The authors assessed the nutritional content of dozens of seafood species around the world and the carbon emissions produced to harvest them, and compared the results to the three most important terrestrial proteins.
The result is really significantsays study co-author Peter Tyedmers, a professor in the School of Resource and Environmental Studies at Dalhousie University.
The majority of available seafood that comes from capture fisheries or aquaculture is highly nutritious compared to other major sources of animal protein.
The study was an international effort with researchers in Sweden looking at data collected around the world.
It reveals that farmed oysters and mussels, wild salmon, herring, anchovies and mackerel have the highest nutritional value with the lowest carbon footprint.
Some crustaceans such as shrimp and lobster then cephalopods such as squid or octopus have crops with higher carbon emissions.
Fuel use is the largest part of greenhouse gas emissions (GHG) in wild peaches.
There is a fair amount of fuel that is burned for every kilo of lobster landed at the end of the daysays Peter Tyedmers.
The study ranked 41 seafood species by
nutrient density by measuring 21 beneficial nutrients like vitamins, fatty acids and proteins in the edible part of the species.
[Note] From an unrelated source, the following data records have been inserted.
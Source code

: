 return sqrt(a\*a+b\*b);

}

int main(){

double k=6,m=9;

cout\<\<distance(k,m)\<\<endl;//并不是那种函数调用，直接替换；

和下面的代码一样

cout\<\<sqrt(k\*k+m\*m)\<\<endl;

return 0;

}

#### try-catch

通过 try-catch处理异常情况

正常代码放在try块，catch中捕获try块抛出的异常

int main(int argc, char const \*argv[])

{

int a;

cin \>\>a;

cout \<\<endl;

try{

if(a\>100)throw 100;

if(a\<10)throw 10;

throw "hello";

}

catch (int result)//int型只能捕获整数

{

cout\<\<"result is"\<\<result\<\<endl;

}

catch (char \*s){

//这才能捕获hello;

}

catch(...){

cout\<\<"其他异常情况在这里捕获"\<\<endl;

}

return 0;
The researchers also measured less desirable contents like saturated fat and sodium.
For 34 of these species, the authors were able to quantify carbon emissions per kilogram.
The global average performance of all seafood evaluated in this study, weighted by species production volume, has higher nutrient density than beef, pork and chicken and lower GHG emissions than beef and pork.
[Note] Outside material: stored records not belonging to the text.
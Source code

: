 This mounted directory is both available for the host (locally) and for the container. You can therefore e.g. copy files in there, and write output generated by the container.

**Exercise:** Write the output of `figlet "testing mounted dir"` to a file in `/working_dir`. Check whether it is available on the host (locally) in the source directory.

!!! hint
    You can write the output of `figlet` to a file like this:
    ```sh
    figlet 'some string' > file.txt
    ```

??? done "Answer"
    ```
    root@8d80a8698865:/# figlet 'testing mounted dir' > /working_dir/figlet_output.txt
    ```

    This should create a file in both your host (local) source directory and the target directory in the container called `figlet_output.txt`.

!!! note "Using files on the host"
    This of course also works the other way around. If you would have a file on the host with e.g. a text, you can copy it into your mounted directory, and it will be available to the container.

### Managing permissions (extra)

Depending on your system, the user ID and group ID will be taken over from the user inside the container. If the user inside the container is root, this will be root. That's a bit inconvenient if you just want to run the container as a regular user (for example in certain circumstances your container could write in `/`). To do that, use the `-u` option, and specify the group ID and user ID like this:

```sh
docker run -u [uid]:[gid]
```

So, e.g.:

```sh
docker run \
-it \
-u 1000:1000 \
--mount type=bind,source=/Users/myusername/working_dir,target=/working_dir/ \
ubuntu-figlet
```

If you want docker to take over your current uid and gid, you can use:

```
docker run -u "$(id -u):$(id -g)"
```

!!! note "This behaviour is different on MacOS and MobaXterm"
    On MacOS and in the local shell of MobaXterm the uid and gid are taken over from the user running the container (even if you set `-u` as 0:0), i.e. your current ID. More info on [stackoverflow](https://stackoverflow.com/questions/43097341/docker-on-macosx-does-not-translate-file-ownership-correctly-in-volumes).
Half of the seafood species had both higher nutrient density and lower greenhouse gas emissions than beef, pork and chicken.
Pork was just below the seafood average in terms of nutrient density and emissions.
Chicken has a much lower nutrient density, comparable to the lower rated seafood groups.
Then beef ranks below the average nutrient density of seafood, and results in carbon emissions. GHGhigher than any other food analyzed.
Change your habits
The document also shows that a kilo of red meat produces five times more carbon than lobster.
If there are possibilities to replace a minced meat patty with any seafood, it is a positive action for the climatesays the co-author of the study Peter Tyedmers.
He hopes the results will encourage the Canadian seafood industry to be more transparent about its operations, including fuel consumption. In his view, the companies have become increasingly secretive over the past two decades.
Now it is almost impossible to get a fishing company, ship owner, fleet manager to share datahe said.
It’s not a threat to seafood. It’s a huge opportunity.